**WHAT TO PRODUCE**: In your reply, print every line of the listing exactly and omit all images.
'''
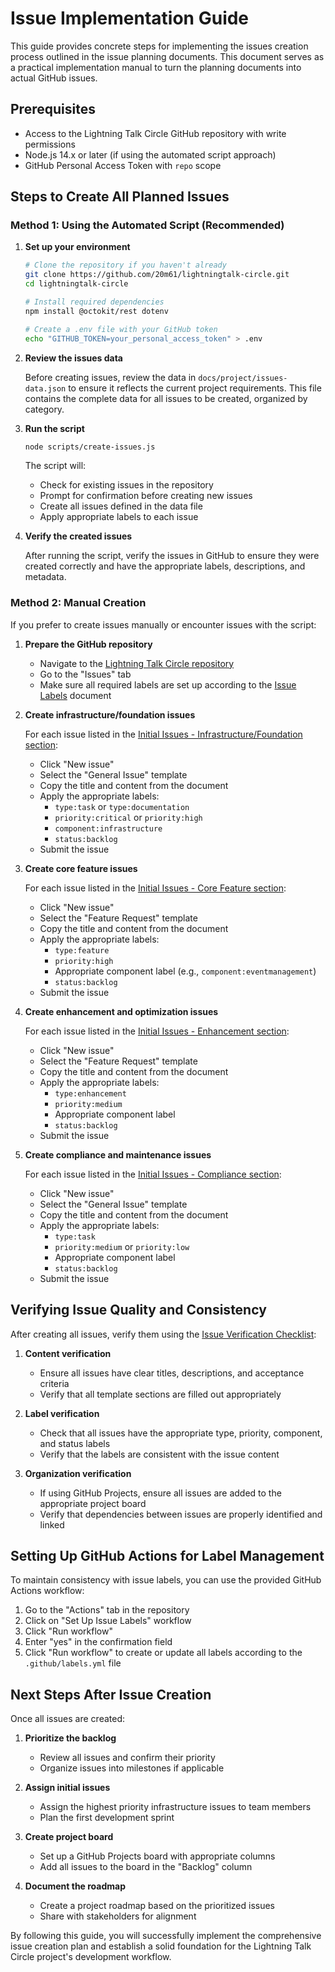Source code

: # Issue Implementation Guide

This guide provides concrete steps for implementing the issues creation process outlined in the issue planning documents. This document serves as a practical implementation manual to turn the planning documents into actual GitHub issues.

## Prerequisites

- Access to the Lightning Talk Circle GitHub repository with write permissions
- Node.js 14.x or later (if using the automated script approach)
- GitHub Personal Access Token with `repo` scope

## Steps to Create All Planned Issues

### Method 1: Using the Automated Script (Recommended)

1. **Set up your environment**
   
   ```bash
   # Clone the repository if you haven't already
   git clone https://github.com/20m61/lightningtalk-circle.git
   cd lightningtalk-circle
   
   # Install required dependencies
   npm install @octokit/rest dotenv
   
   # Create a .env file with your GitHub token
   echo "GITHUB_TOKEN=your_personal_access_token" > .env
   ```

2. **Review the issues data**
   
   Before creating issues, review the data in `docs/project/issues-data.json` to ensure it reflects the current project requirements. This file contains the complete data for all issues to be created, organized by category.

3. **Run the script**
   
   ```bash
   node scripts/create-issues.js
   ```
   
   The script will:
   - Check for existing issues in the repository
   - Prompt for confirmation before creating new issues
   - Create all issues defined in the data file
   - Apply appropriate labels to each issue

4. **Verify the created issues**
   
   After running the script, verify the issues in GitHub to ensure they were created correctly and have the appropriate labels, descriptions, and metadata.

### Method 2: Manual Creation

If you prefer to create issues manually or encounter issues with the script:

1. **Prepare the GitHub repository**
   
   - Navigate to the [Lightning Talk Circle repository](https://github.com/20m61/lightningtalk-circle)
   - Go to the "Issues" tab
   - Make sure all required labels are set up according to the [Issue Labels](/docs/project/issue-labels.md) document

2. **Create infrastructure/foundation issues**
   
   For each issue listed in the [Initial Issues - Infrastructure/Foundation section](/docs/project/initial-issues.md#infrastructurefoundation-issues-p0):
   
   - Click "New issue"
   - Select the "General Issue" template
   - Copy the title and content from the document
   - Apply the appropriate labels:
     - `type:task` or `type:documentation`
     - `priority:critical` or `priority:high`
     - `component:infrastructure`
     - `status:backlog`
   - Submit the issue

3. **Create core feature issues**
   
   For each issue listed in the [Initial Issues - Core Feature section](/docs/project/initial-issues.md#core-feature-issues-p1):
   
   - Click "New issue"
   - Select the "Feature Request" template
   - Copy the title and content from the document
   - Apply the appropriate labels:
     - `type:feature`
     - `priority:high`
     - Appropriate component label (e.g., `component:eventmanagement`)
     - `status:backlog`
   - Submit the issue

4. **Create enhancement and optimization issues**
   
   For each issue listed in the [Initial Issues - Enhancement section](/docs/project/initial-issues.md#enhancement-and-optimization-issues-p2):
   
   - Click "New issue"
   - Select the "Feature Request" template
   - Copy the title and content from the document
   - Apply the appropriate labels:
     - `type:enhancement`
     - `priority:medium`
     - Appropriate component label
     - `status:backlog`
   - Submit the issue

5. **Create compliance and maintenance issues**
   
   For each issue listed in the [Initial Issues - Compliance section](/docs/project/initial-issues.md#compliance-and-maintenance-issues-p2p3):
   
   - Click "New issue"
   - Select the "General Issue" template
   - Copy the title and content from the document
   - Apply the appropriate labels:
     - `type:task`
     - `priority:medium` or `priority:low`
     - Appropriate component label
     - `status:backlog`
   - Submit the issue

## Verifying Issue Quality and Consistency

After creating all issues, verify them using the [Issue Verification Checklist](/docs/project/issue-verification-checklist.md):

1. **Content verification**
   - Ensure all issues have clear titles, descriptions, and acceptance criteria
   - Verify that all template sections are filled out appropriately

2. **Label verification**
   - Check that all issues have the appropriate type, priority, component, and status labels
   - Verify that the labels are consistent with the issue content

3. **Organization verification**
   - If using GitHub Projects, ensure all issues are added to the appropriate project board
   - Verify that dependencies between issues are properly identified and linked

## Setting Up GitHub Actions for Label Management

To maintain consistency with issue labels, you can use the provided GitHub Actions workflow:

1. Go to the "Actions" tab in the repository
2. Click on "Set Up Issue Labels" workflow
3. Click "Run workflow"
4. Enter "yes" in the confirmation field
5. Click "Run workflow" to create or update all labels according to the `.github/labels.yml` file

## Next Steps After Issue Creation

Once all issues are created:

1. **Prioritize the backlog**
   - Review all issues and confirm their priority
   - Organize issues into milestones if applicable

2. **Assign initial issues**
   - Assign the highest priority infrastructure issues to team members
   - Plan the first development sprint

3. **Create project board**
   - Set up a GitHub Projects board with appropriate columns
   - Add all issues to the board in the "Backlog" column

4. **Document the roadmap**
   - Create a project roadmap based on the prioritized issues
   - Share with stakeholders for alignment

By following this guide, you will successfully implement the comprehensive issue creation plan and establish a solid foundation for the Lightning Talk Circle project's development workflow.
'''
**SOLUTION**:
Source code

: # Issue Implementation Guide

This guide provides concrete steps for implementing the issues creation process outlined in the issue planning documents. This document serves as a practical implementation manual to turn the planning documents into actual GitHub issues.

## Prerequisites

- Access to the Lightning Talk Circle GitHub repository with write permissions
- Node.js 14.x or later (if using the automated script approach)
- GitHub Personal Access Token with `repo` scope

## Steps to Create All Planned Issues

### Method 1: Using the Automated Script (Recommended)

1. **Set up your environment**
   
   ```bash
   # Clone the repository if you haven't already
   git clone https://github.com/20m61/lightningtalk-circle.git
   cd lightningtalk-circle
   
   # Install required dependencies
   npm install @octokit/rest dotenv
   
   # Create a .env file with your GitHub token
   echo "GITHUB_TOKEN=your_personal_access_token" > .env
   ```

2. **Review the issues data**
   
   Before creating issues, review the data in `docs/project/issues-data.json` to ensure it reflects the current project requirements. This file contains the complete data for all issues to be created, organized by category.

3. **Run the script**
   
   ```bash
   node scripts/create-issues.js
   ```
   
   The script will:
   - Check for existing issues in the repository
   - Prompt for confirmation before creating new issues
   - Create all issues defined in the data file
   - Apply appropriate labels to each issue

4. **Verify the created issues**
   
   After running the script, verify the issues in GitHub to ensure they were created correctly and have the appropriate labels, descriptions, and metadata.

### Method 2: Manual Creation

If you prefer to create issues manually or encounter issues with the script:

1. **Prepare the GitHub repository**
   
   - Navigate to the [Lightning Talk Circle repository](https://github.com/20m61/lightningtalk-circle)
   - Go to the "Issues" tab
   - Make sure all required labels are set up according to the [Issue Labels](/docs/project/issue-labels.md) document

2. **Create infrastructure/foundation issues**
   
   For each issue listed in the [Initial Issues - Infrastructure/Foundation section](/docs/project/initial-issues.md#infrastructurefoundation-issues-p0):
   
   - Click "New issue"
   - Select the "General Issue" template
   - Copy the title and content from the document
   - Apply the appropriate labels:
     - `type:task` or `type:documentation`
     - `priority:critical` or `priority:high`
     - `component:infrastructure`
     - `status:backlog`
   - Submit the issue

3. **Create core feature issues**
   
   For each issue listed in the [Initial Issues - Core Feature section](/docs/project/initial-issues.md#core-feature-issues-p1):
   
   - Click "New issue"
   - Select the "Feature Request" template
   - Copy the title and content from the document
   - Apply the appropriate labels:
     - `type:feature`
     - `priority:high`
     - Appropriate component label (e.g., `component:eventmanagement`)
     - `status:backlog`
   - Submit the issue

4. **Create enhancement and optimization issues**
   
   For each issue listed in the [Initial Issues - Enhancement section](/docs/project/initial-issues.md#enhancement-and-optimization-issues-p2):
   
   - Click "New issue"
   - Select the "Feature Request" template
   - Copy the title and content from the document
   - Apply the appropriate labels:
     - `type:enhancement`
     - `priority:medium`
     - Appropriate component label
     - `status:backlog`
   - Submit the issue

5. **Create compliance and maintenance issues**
   
   For each issue listed in the [Initial Issues - Compliance section](/docs/project/initial-issues.md#compliance-and-maintenance-issues-p2p3):
   
   - Click "New issue"
   - Select the "General Issue" template
   - Copy the title and content from the document
   - Apply the appropriate labels:
     - `type:task`
     - `priority:medium` or `priority:low`
     - Appropriate component label
     - `status:backlog`
   - Submit the issue

## Verifying Issue Quality and Consistency

After creating all issues, verify them using the [Issue Verification Checklist](/docs/project/issue-verification-checklist.md):

1. **Content verification**
   - Ensure all issues have clear titles, descriptions, and acceptance criteria
   - Verify that all template sections are filled out appropriately

2. **Label verification**
   - Check that all issues have the appropriate type, priority, component, and status labels
   - Verify that the labels are consistent with the issue content

3. **Organization verification**
   - If using GitHub Projects, ensure all issues are added to the appropriate project board
   - Verify that dependencies between issues are properly identified and linked

## Setting Up GitHub Actions for Label Management

To maintain consistency with issue labels, you can use the provided GitHub Actions workflow:

1. Go to the "Actions" tab in the repository
2. Click on "Set Up Issue Labels" workflow
3. Click "Run workflow"
4. Enter "yes" in the confirmation field
5. Click "Run workflow" to create or update all labels according to the `.github/labels.yml` file

## Next Steps After Issue Creation

Once all issues are created:

1. **Prioritize the backlog**
   - Review all issues and confirm their priority
   - Organize issues into milestones if applicable

2. **Assign initial issues**
   - Assign the highest priority infrastructure issues to team members
   - Plan the first development sprint

3. **Create project board**
   - Set up a GitHub Projects board with appropriate columns
   - Add all issues to the board in the "Backlog" column

4. **Document the roadmap**
   - Create a project roadmap based on the prioritized issues
   - Share with stakeholders for alignment

By following this guide, you will successfully implement the comprehensive issue creation plan and establish a solid foundation for the Lightning Talk Circle project's development workflow.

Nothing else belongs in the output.